***** Dataset

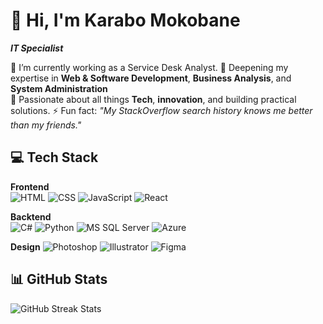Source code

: # 👋 Hi, I'm Karabo Mokobane

***IT Specialist***

🔭 I’m currently working as a Service Desk Analyst. 
🌱 Deepening my expertise in **Web & Software Development**, **Business Analysis**, and **System Administration**  
💬 Passionate about all things **Tech**, **innovation**, and building practical solutions.
⚡ Fun fact: *"My StackOverflow search history knows me better than my friends."*


## 💻 Tech Stack

**Frontend**  
![HTML](https://img.shields.io/badge/HTML-E34F26?style=flat&logo=html5&logoColor=white)
![CSS](https://img.shields.io/badge/CSS-1572B6?style=flat&logo=css3&logoColor=white)
![JavaScript](https://img.shields.io/badge/JavaScript-F7DF1E?style=flat&logo=javascript&logoColor=black)
![React](https://img.shields.io/badge/React-61DAFB?style=flat&logo=react&logoColor=black)


**Backtend**  
![C#](https://img.shields.io/badge/C%23-239120?style=flat&logo=c-sharp&logoColor=white)
![Python](https://img.shields.io/badge/Python-3776AB?style=flat&logo=python&logoColor=white)
![MS SQL Server](https://img.shields.io/badge/MS_SQL-CC2927?style=flat&logo=microsoft-sql-server&logoColor=white)
![Azure](https://img.shields.io/badge/Microsoft_Azure-0078D4?style=flat&logo=microsoft-azure&logoColor=white)

**Design**
![Photoshop](https://img.shields.io/badge/Photoshop-31A8FF?style=flat&logo=adobe-photoshop&logoColor=white)
![Illustrator](https://img.shields.io/badge/Illustrator-FF9A00?style=flat&logo=adobe-illustrator&logoColor=white)
![Figma](https://img.shields.io/badge/Figma-F24E1E?style=flat&logo=figma&logoColor=white)


## 📊 GitHub Stats

![GitHub Streak Stats](https://streak-stats.demolab.com/?(https://github.com/KaraboMokobane))
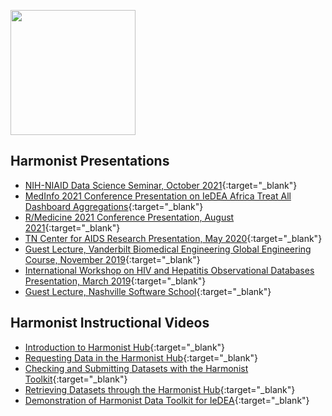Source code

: [<img src="http://dataharmonist.org/logo.png" width="200" />](http://dataharmonist.org)


## Harmonist Presentations
- [NIH-NIAID Data Science Seminar, October 2021](NIAIDSeminar01Oct2021.pdf){:target="_blank"}
- [MedInfo 2021 Conference Presentation on IeDEA Africa Treat All Dashboard Aggregations](https://www.youtube.com/watch?v=qK9WP5V9Ts8){:target="_blank"}
- [R/Medicine 2021 Conference Presentation, August 2021](https://www.youtube.com/watch?v=14TJ3VqWAC0){:target="_blank"}
- [TN Center for AIDS Research Presentation, May 2020](2020TNCFAR.pdf){:target="_blank"}
- [Guest Lecture, Vanderbilt Biomedical Engineering Global Engineering Course, November 2019](2019GlobalBME.pdf){:target="_blank"}
- [International Workshop on HIV and Hepatitis Observational Databases Presentation, March 2019](2019IWHOD.pdf){:target="_blank"}
- [Guest Lecture, Nashville Software School](2019NSS.pdf){:target="_blank"}

## Harmonist Instructional Videos
- [Introduction to Harmonist Hub](https://www.youtube.com/watch?v=wwPQW1TKN0Q){:target="_blank"}
- [Requesting Data in the Harmonist Hub](https://youtu.be/D-3xelbxTaw){:target="_blank"}
- [Checking and Submitting Datasets with the Harmonist Toolkit](https://youtu.be/8fDS53zm5pE){:target="_blank"}
- [Retrieving Datasets through the Harmonist Hub](https://youtu.be/qQRhJ8IwYwc){:target="_blank"}
- [Demonstration of Harmonist Data Toolkit for IeDEA](https://www.youtube.com/watch?v=pL_RRhvzX-w){:target="_blank"}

**********

Task to carry out:
The copy you give must repeat each record character for character, but it must not include the pictures.

Response to the task:
Source code

: # 👋 Hi, I'm Karabo Mokobane

***IT Specialist***

🔭 I’m currently working as a Service Desk Analyst. 
🌱 Deepening my expertise in **Web & Software Development**, **Business Analysis**, and **System Administration**  
💬 Passionate about all things **Tech**, **innovation**, and building practical solutions.
⚡ Fun fact: *"My StackOverflow search history knows me better than my friends."*


## 💻 Tech Stack

**Frontend**  
![HTML](https://img.shields.io/badge/HTML-E34F26?style=flat&logo=html5&logoColor=white)
![CSS](https://img.shields.io/badge/CSS-1572B6?style=flat&logo=css3&logoColor=white)
![JavaScript](https://img.shields.io/badge/JavaScript-F7DF1E?style=flat&logo=javascript&logoColor=black)
![React](https://img.shields.io/badge/React-61DAFB?style=flat&logo=react&logoColor=black)


**Backtend**  
![C#](https://img.shields.io/badge/C%23-239120?style=flat&logo=c-sharp&logoColor=white)
![Python](https://img.shields.io/badge/Python-3776AB?style=flat&logo=python&logoColor=white)
![MS SQL Server](https://img.shields.io/badge/MS_SQL-CC2927?style=flat&logo=microsoft-sql-server&logoColor=white)
![Azure](https://img.shields.io/badge/Microsoft_Azure-0078D4?style=flat&logo=microsoft-azure&logoColor=white)

**Design**
![Photoshop](https://img.shields.io/badge/Photoshop-31A8FF?style=flat&logo=adobe-photoshop&logoColor=white)
![Illustrator](https://img.shields.io/badge/Illustrator-FF9A00?style=flat&logo=adobe-illustrator&logoColor=white)
![Figma](https://img.shields.io/badge/Figma-F24E1E?style=flat&logo=figma&logoColor=white)


## 📊 GitHub Stats

![GitHub Streak Stats](https://streak-stats.demolab.com/?(https://github.com/KaraboMokobane))
Source code

: [<img src="http://dataharmonist.org/logo.png" width="200" />](http://dataharmonist.org)


## Harmonist Presentations
- [NIH-NIAID Data Science Seminar, October 2021](NIAIDSeminar01Oct2021.pdf){:target="_blank"}
- [MedInfo 2021 Conference Presentation on IeDEA Africa Treat All Dashboard Aggregations](https://www.youtube.com/watch?v=qK9WP5V9Ts8){:target="_blank"}
- [R/Medicine 2021 Conference Presentation, August 2021](https://www.youtube.com/watch?v=14TJ3VqWAC0){:target="_blank"}
- [TN Center for AIDS Research Presentation, May 2020](2020TNCFAR.pdf){:target="_blank"}
- [Guest Lecture, Vanderbilt Biomedical Engineering Global Engineering Course, November 2019](2019GlobalBME.pdf){:target="_blank"}
- [International Workshop on HIV and Hepatitis Observational Databases Presentation, March 2019](2019IWHOD.pdf){:target="_blank"}
- [Guest Lecture, Nashville Software School](2019NSS.pdf){:target="_blank"}

## Harmonist Instructional Videos
- [Introduction to Harmonist Hub](https://www.youtube.com/watch?v=wwPQW1TKN0Q){:target="_blank"}
- [Requesting Data in the Harmonist Hub](https://youtu.be/D-3xelbxTaw){:target="_blank"}
- [Checking and Submitting Datasets with the Harmonist Toolkit](https://youtu.be/8fDS53zm5pE){:target="_blank"}
- [Retrieving Datasets through the Harmonist Hub](https://youtu.be/qQRhJ8IwYwc){:target="_blank"}
- [Demonstration of Harmonist Data Toolkit for IeDEA](https://www.youtube.com/watch?v=pL_RRhvzX-w){:target="_blank"}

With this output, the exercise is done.